◆ Exercise prompt: Return the records below character for character.

◆ Available data:
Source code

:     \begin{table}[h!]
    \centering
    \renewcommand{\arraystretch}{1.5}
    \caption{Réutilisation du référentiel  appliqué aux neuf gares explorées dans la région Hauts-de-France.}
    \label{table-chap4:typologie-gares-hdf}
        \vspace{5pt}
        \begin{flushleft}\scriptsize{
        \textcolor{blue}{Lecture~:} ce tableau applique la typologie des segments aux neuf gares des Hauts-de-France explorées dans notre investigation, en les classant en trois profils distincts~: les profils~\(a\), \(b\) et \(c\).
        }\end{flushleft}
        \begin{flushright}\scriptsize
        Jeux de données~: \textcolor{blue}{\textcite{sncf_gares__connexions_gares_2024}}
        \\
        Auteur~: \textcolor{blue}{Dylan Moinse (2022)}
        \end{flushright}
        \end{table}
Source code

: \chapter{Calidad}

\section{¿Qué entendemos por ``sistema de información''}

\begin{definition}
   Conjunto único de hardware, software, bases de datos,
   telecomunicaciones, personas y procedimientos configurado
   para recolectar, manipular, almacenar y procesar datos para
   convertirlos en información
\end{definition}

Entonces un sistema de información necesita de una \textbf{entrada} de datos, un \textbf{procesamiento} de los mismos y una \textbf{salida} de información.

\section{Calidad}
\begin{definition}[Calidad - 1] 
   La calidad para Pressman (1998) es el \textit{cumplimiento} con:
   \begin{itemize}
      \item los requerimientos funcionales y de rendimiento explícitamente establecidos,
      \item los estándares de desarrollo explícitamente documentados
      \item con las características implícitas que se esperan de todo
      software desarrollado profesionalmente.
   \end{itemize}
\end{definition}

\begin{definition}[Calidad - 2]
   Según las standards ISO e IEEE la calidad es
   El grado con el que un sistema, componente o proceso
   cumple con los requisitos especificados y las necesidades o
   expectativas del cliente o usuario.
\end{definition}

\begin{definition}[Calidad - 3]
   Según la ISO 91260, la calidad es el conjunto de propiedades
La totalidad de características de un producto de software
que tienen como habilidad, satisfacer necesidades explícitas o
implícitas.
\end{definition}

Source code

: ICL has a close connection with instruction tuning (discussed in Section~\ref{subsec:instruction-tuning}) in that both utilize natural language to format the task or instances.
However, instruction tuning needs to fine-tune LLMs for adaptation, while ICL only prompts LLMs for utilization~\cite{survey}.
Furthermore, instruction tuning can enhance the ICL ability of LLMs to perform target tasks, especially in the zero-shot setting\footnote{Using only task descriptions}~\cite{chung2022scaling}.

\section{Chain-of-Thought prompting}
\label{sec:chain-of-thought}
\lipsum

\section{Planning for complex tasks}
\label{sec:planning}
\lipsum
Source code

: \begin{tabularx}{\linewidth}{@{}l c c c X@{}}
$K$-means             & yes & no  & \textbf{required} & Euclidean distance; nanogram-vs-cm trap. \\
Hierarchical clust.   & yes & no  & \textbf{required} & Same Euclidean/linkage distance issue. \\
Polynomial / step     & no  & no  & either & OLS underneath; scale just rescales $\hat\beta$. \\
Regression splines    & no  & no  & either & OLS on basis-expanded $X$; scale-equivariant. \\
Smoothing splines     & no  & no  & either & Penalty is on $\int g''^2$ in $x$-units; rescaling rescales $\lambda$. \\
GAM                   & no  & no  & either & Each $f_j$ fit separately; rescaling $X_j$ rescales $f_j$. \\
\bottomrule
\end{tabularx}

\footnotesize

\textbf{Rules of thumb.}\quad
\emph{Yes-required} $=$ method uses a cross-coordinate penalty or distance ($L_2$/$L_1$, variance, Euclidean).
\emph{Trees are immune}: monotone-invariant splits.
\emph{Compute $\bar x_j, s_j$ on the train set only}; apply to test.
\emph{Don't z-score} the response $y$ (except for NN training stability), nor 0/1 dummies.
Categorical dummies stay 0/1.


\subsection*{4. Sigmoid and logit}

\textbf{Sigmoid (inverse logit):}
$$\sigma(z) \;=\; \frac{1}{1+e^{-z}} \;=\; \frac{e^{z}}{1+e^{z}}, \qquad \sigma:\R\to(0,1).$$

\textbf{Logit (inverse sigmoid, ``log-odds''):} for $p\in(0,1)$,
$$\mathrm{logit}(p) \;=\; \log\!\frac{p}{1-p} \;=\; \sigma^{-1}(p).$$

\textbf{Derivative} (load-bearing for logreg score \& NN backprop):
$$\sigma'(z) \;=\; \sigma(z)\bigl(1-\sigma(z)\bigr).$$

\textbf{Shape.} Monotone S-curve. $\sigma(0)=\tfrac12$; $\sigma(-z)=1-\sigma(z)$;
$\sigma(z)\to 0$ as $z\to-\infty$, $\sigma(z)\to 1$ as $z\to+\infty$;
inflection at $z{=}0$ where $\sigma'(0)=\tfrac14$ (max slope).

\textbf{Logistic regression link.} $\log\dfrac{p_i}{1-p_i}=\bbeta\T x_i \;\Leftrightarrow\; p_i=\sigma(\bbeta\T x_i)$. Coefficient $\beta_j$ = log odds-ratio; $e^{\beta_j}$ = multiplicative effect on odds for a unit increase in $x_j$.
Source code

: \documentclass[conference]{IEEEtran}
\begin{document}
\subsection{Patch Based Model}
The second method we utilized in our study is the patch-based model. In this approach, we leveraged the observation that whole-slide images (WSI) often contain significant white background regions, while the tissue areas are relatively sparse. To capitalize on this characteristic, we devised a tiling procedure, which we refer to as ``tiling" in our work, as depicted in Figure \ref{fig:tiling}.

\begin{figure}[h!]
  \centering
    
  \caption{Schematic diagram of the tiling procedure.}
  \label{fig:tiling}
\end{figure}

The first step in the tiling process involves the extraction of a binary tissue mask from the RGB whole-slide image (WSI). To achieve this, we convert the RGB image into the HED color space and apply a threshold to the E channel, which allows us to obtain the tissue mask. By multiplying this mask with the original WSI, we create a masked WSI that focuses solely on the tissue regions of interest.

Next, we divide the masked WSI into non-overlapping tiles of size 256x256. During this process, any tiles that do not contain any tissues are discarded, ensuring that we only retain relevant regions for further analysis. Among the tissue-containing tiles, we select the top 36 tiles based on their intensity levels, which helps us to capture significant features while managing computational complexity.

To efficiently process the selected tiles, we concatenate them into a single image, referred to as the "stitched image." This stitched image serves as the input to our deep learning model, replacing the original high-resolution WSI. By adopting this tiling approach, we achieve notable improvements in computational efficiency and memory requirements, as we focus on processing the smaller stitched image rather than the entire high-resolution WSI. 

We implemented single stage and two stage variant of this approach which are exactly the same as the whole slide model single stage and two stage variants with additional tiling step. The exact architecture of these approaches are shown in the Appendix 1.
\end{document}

◆ Exercise solution:
Source code

:     \begin{table}[h!]
    \centering
    \renewcommand{\arraystretch}{1.5}
    \caption{Réutilisation du référentiel  appliqué aux neuf gares explorées dans la région Hauts-de-France.}
    \label{table-chap4:typologie-gares-hdf}
        \vspace{5pt}
        \begin{flushleft}\scriptsize{
        \textcolor{blue}{Lecture~:} ce tableau applique la typologie des segments aux neuf gares des Hauts-de-France explorées dans notre investigation, en les classant en trois profils distincts~: les profils~\(a\), \(b\) et \(c\).
        }\end{flushleft}
        \begin{flushright}\scriptsize
        Jeux de données~: \textcolor{blue}{\textcite{sncf_gares__connexions_gares_2024}}
        \\
        Auteur~: \textcolor{blue}{Dylan Moinse (2022)}
        \end{flushright}
        \end{table}
Source code

: \chapter{Calidad}

\section{¿Qué entendemos por ``sistema de información''}

\begin{definition}
   Conjunto único de hardware, software, bases de datos,
   telecomunicaciones, personas y procedimientos configurado
   para recolectar, manipular, almacenar y procesar datos para
   convertirlos en información
\end{definition}

Entonces un sistema de información necesita de una \textbf{entrada} de datos, un \textbf{procesamiento} de los mismos y una \textbf{salida} de información.

\section{Calidad}
\begin{definition}[Calidad - 1] 
   La calidad para Pressman (1998) es el \textit{cumplimiento} con:
   \begin{itemize}
      \item los requerimientos funcionales y de rendimiento explícitamente establecidos,
      \item los estándares de desarrollo explícitamente documentados
      \item con las características implícitas que se esperan de todo
      software desarrollado profesionalmente.
   \end{itemize}
\end{definition}

\begin{definition}[Calidad - 2]
   Según las standards ISO e IEEE la calidad es
   El grado con el que un sistema, componente o proceso
   cumple con los requisitos especificados y las necesidades o
   expectativas del cliente o usuario.
\end{definition}

\begin{definition}[Calidad - 3]
   Según la ISO 91260, la calidad es el conjunto de propiedades
La totalidad de características de un producto de software
que tienen como habilidad, satisfacer necesidades explícitas o
implícitas.
\end{definition}

Source code

: ICL has a close connection with instruction tuning (discussed in Section~\ref{subsec:instruction-tuning}) in that both utilize natural language to format the task or instances.
However, instruction tuning needs to fine-tune LLMs for adaptation, while ICL only prompts LLMs for utilization~\cite{survey}.
Furthermore, instruction tuning can enhance the ICL ability of LLMs to perform target tasks, especially in the zero-shot setting\footnote{Using only task descriptions}~\cite{chung2022scaling}.

\section{Chain-of-Thought prompting}
\label{sec:chain-of-thought}
\lipsum

\section{Planning for complex tasks}
\label{sec:planning}
\lipsum
Source code

: \begin{tabularx}{\linewidth}{@{}l c c c X@{}}
$K$-means             & yes & no  & \textbf{required} & Euclidean distance; nanogram-vs-cm trap. \\
Hierarchical clust.   & yes & no  & \textbf{required} & Same Euclidean/linkage distance issue. \\
Polynomial / step     & no  & no  & either & OLS underneath; scale just rescales $\hat\beta$. \\
Regression splines    & no  & no  & either & OLS on basis-expanded $X$; scale-equivariant. \\
Smoothing splines     & no  & no  & either & Penalty is on $\int g''^2$ in $x$-units; rescaling rescales $\lambda$. \\
GAM                   & no  & no  & either & Each $f_j$ fit separately; rescaling $X_j$ rescales $f_j$. \\
\bottomrule
\end{tabularx}

\footnotesize

\textbf{Rules of thumb.}\quad
\emph{Yes-required} $=$ method uses a cross-coordinate penalty or distance ($L_2$/$L_1$, variance, Euclidean).
\emph{Trees are immune}: monotone-invariant splits.
\emph{Compute $\bar x_j, s_j$ on the train set only}; apply to test.
\emph{Don't z-score} the response $y$ (except for NN training stability), nor 0/1 dummies.
Categorical dummies stay 0/1.


\subsection*{4. Sigmoid and logit}

\textbf{Sigmoid (inverse logit):}
$$\sigma(z) \;=\; \frac{1}{1+e^{-z}} \;=\; \frac{e^{z}}{1+e^{z}}, \qquad \sigma:\R\to(0,1).$$

\textbf{Logit (inverse sigmoid, ``log-odds''):} for $p\in(0,1)$,
$$\mathrm{logit}(p) \;=\; \log\!\frac{p}{1-p} \;=\; \sigma^{-1}(p).$$

\textbf{Derivative} (load-bearing for logreg score \& NN backprop):
$$\sigma'(z) \;=\; \sigma(z)\bigl(1-\sigma(z)\bigr).$$

\textbf{Shape.} Monotone S-curve. $\sigma(0)=\tfrac12$; $\sigma(-z)=1-\sigma(z)$;
$\sigma(z)\to 0$ as $z\to-\infty$, $\sigma(z)\to 1$ as $z\to+\infty$;
inflection at $z{=}0$ where $\sigma'(0)=\tfrac14$ (max slope).

\textbf{Logistic regression link.} $\log\dfrac{p_i}{1-p_i}=\bbeta\T x_i \;\Leftrightarrow\; p_i=\sigma(\bbeta\T x_i)$. Coefficient $\beta_j$ = log odds-ratio; $e^{\beta_j}$ = multiplicative effect on odds for a unit increase in $x_j$.
Source code

: \documentclass[conference]{IEEEtran}
\begin{document}
\subsection{Patch Based Model}
The second method we utilized in our study is the patch-based model. In this approach, we leveraged the observation that whole-slide images (WSI) often contain significant white background regions, while the tissue areas are relatively sparse. To capitalize on this characteristic, we devised a tiling procedure, which we refer to as ``tiling" in our work, as depicted in Figure \ref{fig:tiling}.

\begin{figure}[h!]
  \centering
    
  \caption{Schematic diagram of the tiling procedure.}
  \label{fig:tiling}
\end{figure}

The first step in the tiling process involves the extraction of a binary tissue mask from the RGB whole-slide image (WSI). To achieve this, we convert the RGB image into the HED color space and apply a threshold to the E channel, which allows us to obtain the tissue mask. By multiplying this mask with the original WSI, we create a masked WSI that focuses solely on the tissue regions of interest.

Next, we divide the masked WSI into non-overlapping tiles of size 256x256. During this process, any tiles that do not contain any tissues are discarded, ensuring that we only retain relevant regions for further analysis. Among the tissue-containing tiles, we select the top 36 tiles based on their intensity levels, which helps us to capture significant features while managing computational complexity.

To efficiently process the selected tiles, we concatenate them into a single image, referred to as the "stitched image." This stitched image serves as the input to our deep learning model, replacing the original high-resolution WSI. By adopting this tiling approach, we achieve notable improvements in computational efficiency and memory requirements, as we focus on processing the smaller stitched image rather than the entire high-resolution WSI. 

We implemented single stage and two stage variant of this approach which are exactly the same as the whole slide model single stage and two stage variants with additional tiling step. The exact architecture of these approaches are shown in the Appendix 1.
\end{document}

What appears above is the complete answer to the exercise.